§ **EXERCISE REQUIREMENTS**:
Reproduce the records below exactly as shown.

§ **RECORD EXTRACTS**:
^^^^^^^^
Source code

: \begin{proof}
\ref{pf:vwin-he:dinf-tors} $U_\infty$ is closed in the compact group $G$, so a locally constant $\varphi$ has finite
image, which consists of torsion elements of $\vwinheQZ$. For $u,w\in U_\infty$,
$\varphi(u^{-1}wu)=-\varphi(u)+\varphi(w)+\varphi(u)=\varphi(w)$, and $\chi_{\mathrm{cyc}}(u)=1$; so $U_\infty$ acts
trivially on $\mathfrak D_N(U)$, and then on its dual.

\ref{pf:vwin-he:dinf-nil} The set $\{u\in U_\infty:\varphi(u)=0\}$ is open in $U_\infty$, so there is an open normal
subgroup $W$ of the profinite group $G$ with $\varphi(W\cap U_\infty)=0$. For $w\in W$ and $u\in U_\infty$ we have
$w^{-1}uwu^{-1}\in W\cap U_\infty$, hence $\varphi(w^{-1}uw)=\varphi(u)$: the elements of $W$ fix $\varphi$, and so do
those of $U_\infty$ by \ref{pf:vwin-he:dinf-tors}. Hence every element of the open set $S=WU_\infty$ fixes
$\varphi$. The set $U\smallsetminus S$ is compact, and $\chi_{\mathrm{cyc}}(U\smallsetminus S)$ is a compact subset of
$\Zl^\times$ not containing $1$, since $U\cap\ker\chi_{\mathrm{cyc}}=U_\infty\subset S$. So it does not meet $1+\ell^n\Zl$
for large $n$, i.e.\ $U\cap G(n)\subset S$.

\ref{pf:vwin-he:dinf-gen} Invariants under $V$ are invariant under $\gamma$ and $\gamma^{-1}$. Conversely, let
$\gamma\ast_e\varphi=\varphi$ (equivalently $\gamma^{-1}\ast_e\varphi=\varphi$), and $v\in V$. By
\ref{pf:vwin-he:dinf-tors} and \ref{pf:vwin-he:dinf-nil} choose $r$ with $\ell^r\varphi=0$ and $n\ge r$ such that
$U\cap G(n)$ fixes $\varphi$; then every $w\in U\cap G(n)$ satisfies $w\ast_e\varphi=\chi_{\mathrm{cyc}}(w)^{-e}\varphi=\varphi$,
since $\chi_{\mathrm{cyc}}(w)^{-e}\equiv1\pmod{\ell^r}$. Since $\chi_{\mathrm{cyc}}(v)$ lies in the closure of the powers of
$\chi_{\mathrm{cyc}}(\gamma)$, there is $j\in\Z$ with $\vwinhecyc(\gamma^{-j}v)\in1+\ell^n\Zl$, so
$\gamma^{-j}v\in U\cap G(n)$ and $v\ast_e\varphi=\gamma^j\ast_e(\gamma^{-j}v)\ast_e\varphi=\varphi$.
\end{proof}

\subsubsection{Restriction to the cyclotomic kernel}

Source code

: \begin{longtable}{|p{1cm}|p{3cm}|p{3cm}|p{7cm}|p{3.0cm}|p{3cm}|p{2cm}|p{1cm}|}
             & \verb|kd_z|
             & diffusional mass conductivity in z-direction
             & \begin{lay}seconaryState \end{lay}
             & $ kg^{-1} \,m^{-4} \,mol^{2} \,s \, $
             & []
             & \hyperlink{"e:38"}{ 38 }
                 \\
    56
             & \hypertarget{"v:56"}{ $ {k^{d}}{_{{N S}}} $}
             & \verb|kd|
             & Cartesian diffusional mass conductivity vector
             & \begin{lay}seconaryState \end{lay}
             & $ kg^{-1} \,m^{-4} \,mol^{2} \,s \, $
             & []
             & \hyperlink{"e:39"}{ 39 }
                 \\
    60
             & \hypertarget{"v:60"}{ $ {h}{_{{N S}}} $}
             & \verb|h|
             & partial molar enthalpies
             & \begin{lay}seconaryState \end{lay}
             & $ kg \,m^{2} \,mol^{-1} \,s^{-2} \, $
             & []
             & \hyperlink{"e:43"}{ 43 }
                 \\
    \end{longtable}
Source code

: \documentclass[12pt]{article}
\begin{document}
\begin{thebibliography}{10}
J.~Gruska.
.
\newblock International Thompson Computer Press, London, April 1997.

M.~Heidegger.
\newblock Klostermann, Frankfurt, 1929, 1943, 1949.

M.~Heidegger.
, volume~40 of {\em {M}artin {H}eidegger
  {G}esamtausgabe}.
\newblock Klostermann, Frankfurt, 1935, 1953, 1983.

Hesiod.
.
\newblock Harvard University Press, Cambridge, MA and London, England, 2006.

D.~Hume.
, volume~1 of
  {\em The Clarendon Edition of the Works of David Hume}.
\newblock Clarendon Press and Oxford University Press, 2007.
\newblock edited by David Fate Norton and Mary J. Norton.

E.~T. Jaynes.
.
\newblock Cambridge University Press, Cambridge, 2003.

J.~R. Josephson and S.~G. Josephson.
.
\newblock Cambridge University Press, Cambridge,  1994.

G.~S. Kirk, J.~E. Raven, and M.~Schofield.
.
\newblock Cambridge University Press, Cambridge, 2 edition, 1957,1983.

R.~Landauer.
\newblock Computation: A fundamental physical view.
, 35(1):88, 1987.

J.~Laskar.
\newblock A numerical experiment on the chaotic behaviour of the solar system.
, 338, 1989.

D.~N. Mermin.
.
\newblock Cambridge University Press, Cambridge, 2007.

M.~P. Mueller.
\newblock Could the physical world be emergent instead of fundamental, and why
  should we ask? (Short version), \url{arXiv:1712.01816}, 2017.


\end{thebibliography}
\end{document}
^^^^^^^^
§ **OUTPUT FOR THIS TASK**:
Source code

: \begin{proof}
\ref{pf:vwin-he:dinf-tors} $U_\infty$ is closed in the compact group $G$, so a locally constant $\varphi$ has finite
image, which consists of torsion elements of $\vwinheQZ$. For $u,w\in U_\infty$,
$\varphi(u^{-1}wu)=-\varphi(u)+\varphi(w)+\varphi(u)=\varphi(w)$, and $\chi_{\mathrm{cyc}}(u)=1$; so $U_\infty$ acts
trivially on $\mathfrak D_N(U)$, and then on its dual.

\ref{pf:vwin-he:dinf-nil} The set $\{u\in U_\infty:\varphi(u)=0\}$ is open in $U_\infty$, so there is an open normal
subgroup $W$ of the profinite group $G$ with $\varphi(W\cap U_\infty)=0$. For $w\in W$ and $u\in U_\infty$ we have
$w^{-1}uwu^{-1}\in W\cap U_\infty$, hence $\varphi(w^{-1}uw)=\varphi(u)$: the elements of $W$ fix $\varphi$, and so do
those of $U_\infty$ by \ref{pf:vwin-he:dinf-tors}. Hence every element of the open set $S=WU_\infty$ fixes
$\varphi$. The set $U\smallsetminus S$ is compact, and $\chi_{\mathrm{cyc}}(U\smallsetminus S)$ is a compact subset of
$\Zl^\times$ not containing $1$, since $U\cap\ker\chi_{\mathrm{cyc}}=U_\infty\subset S$. So it does not meet $1+\ell^n\Zl$
for large $n$, i.e.\ $U\cap G(n)\subset S$.

\ref{pf:vwin-he:dinf-gen} Invariants under $V$ are invariant under $\gamma$ and $\gamma^{-1}$. Conversely, let
$\gamma\ast_e\varphi=\varphi$ (equivalently $\gamma^{-1}\ast_e\varphi=\varphi$), and $v\in V$. By
\ref{pf:vwin-he:dinf-tors} and \ref{pf:vwin-he:dinf-nil} choose $r$ with $\ell^r\varphi=0$ and $n\ge r$ such that
$U\cap G(n)$ fixes $\varphi$; then every $w\in U\cap G(n)$ satisfies $w\ast_e\varphi=\chi_{\mathrm{cyc}}(w)^{-e}\varphi=\varphi$,
since $\chi_{\mathrm{cyc}}(w)^{-e}\equiv1\pmod{\ell^r}$. Since $\chi_{\mathrm{cyc}}(v)$ lies in the closure of the powers of
$\chi_{\mathrm{cyc}}(\gamma)$, there is $j\in\Z$ with $\vwinhecyc(\gamma^{-j}v)\in1+\ell^n\Zl$, so
$\gamma^{-j}v\in U\cap G(n)$ and $v\ast_e\varphi=\gamma^j\ast_e(\gamma^{-j}v)\ast_e\varphi=\varphi$.
\end{proof}

\subsubsection{Restriction to the cyclotomic kernel}

Source code

: \begin{longtable}{|p{1cm}|p{3cm}|p{3cm}|p{7cm}|p{3.0cm}|p{3cm}|p{2cm}|p{1cm}|}
             & \verb|kd_z|
             & diffusional mass conductivity in z-direction
             & \begin{lay}seconaryState \end{lay}
             & $ kg^{-1} \,m^{-4} \,mol^{2} \,s \, $
             & []
             & \hyperlink{"e:38"}{ 38 }
                 \\
    56
             & \hypertarget{"v:56"}{ $ {k^{d}}{_{{N S}}} $}
             & \verb|kd|
             & Cartesian diffusional mass conductivity vector
             & \begin{lay}seconaryState \end{lay}
             & $ kg^{-1} \,m^{-4} \,mol^{2} \,s \, $
             & []
             & \hyperlink{"e:39"}{ 39 }
                 \\
    60
             & \hypertarget{"v:60"}{ $ {h}{_{{N S}}} $}
             & \verb|h|
             & partial molar enthalpies
             & \begin{lay}seconaryState \end{lay}
             & $ kg \,m^{2} \,mol^{-1} \,s^{-2} \, $
             & []
             & \hyperlink{"e:43"}{ 43 }
                 \\
    \end{longtable}
Source code

: \documentclass[12pt]{article}
\begin{document}
\begin{thebibliography}{10}
J.~Gruska.
.
\newblock International Thompson Computer Press, London, April 1997.

M.~Heidegger.
\newblock Klostermann, Frankfurt, 1929, 1943, 1949.

M.~Heidegger.
, volume~40 of {\em {M}artin {H}eidegger
  {G}esamtausgabe}.
\newblock Klostermann, Frankfurt, 1935, 1953, 1983.

Hesiod.
.
\newblock Harvard University Press, Cambridge, MA and London, England, 2006.

D.~Hume.
, volume~1 of
  {\em The Clarendon Edition of the Works of David Hume}.
\newblock Clarendon Press and Oxford University Press, 2007.
\newblock edited by David Fate Norton and Mary J. Norton.

E.~T. Jaynes.
.
\newblock Cambridge University Press, Cambridge, 2003.

J.~R. Josephson and S.~G. Josephson.
.
\newblock Cambridge University Press, Cambridge,  1994.

G.~S. Kirk, J.~E. Raven, and M.~Schofield.
.
\newblock Cambridge University Press, Cambridge, 2 edition, 1957,1983.

R.~Landauer.
\newblock Computation: A fundamental physical view.
, 35(1):88, 1987.

J.~Laskar.
\newblock A numerical experiment on the chaotic behaviour of the solar system.
, 338, 1989.

D.~N. Mermin.
.
\newblock Cambridge University Press, Cambridge, 2007.

M.~P. Mueller.
\newblock Could the physical world be emergent instead of fundamental, and why
  should we ask? (Short version), \url{arXiv:1712.01816}, 2017.


\end{thebibliography}
\end{document}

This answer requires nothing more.